PROBLEM TO SOLVE: Within the material below, transcribe exactly the lines from the one holding "- Average Sales: ₹3,180.18 per transaction" through the one holding "5. **Sales by", keeping both ends and skipping the rest.

MATERIAL FOR THIS TASK:

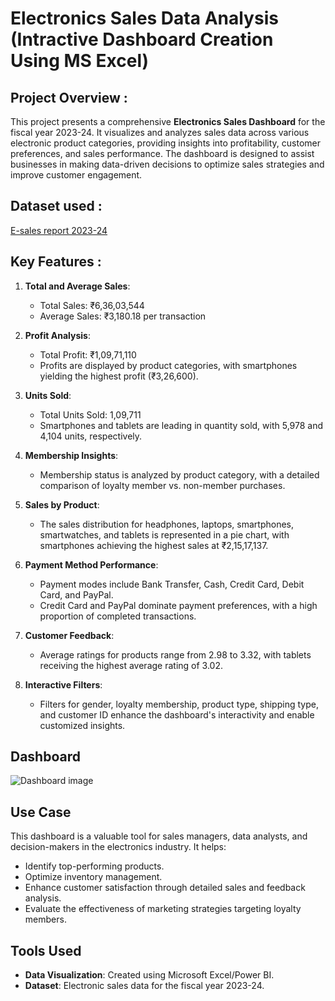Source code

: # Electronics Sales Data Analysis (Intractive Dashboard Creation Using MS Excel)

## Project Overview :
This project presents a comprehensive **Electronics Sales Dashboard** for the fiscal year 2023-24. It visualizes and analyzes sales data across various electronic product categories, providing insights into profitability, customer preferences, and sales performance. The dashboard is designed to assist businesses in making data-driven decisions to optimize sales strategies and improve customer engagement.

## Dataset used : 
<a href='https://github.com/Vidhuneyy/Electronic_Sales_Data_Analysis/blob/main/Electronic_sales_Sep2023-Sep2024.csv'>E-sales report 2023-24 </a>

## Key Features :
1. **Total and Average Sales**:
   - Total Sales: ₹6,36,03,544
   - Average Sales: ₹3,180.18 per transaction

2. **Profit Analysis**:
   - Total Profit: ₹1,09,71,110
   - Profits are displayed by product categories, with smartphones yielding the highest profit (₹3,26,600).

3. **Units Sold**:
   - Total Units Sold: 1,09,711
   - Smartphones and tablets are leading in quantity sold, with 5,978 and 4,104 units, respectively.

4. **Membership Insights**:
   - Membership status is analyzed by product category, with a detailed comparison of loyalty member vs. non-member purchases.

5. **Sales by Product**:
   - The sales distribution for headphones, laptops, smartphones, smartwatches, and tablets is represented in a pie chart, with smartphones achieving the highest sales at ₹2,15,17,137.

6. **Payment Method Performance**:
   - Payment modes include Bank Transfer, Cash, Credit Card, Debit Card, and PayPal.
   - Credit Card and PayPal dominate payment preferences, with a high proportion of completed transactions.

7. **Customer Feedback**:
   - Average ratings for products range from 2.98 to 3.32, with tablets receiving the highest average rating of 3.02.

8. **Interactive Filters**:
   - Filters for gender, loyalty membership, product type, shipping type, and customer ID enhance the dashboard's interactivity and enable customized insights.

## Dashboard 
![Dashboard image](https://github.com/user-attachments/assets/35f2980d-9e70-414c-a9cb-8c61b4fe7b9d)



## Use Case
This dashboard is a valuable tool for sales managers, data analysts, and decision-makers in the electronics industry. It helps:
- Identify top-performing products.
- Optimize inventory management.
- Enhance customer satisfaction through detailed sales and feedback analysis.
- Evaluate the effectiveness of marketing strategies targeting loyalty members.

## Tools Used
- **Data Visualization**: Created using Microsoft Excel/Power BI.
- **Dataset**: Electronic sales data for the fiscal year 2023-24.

...

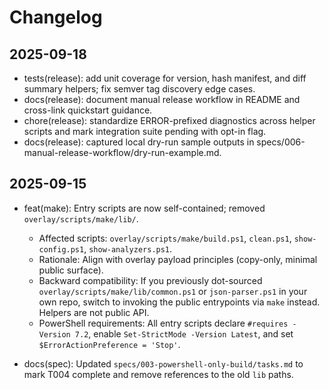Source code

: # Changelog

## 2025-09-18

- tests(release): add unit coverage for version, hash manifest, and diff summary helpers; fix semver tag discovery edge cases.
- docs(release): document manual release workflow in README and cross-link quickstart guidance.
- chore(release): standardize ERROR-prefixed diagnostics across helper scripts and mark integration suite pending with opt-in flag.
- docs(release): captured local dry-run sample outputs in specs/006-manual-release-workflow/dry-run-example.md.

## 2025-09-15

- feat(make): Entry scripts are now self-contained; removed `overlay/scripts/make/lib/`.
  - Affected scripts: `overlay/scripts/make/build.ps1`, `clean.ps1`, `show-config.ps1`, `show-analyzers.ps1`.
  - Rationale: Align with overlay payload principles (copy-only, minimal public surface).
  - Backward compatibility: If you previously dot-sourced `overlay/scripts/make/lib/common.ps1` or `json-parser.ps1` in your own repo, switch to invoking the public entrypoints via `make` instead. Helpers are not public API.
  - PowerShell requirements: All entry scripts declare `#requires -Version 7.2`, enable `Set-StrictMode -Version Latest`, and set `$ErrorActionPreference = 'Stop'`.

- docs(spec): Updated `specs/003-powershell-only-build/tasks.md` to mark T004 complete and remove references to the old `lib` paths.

RESPONSE AREA:
   - Average Sales: ₹3,180.18 per transaction

2. **Profit Analysis**:
   - Total Profit: ₹1,09,71,110
   - Profits are displayed by product categories, with smartphones yielding the highest profit (₹3,26,600).

3. **Units Sold**:
   - Total Units Sold: 1,09,711
   - Smartphones and tablets are leading in quantity sold, with 5,978 and 4,104 units, respectively.

4. **Membership Insights**:
   - Membership status is analyzed by product category, with a detailed comparison of loyalty member vs. non-member purchases.

5. **Sales by Product**:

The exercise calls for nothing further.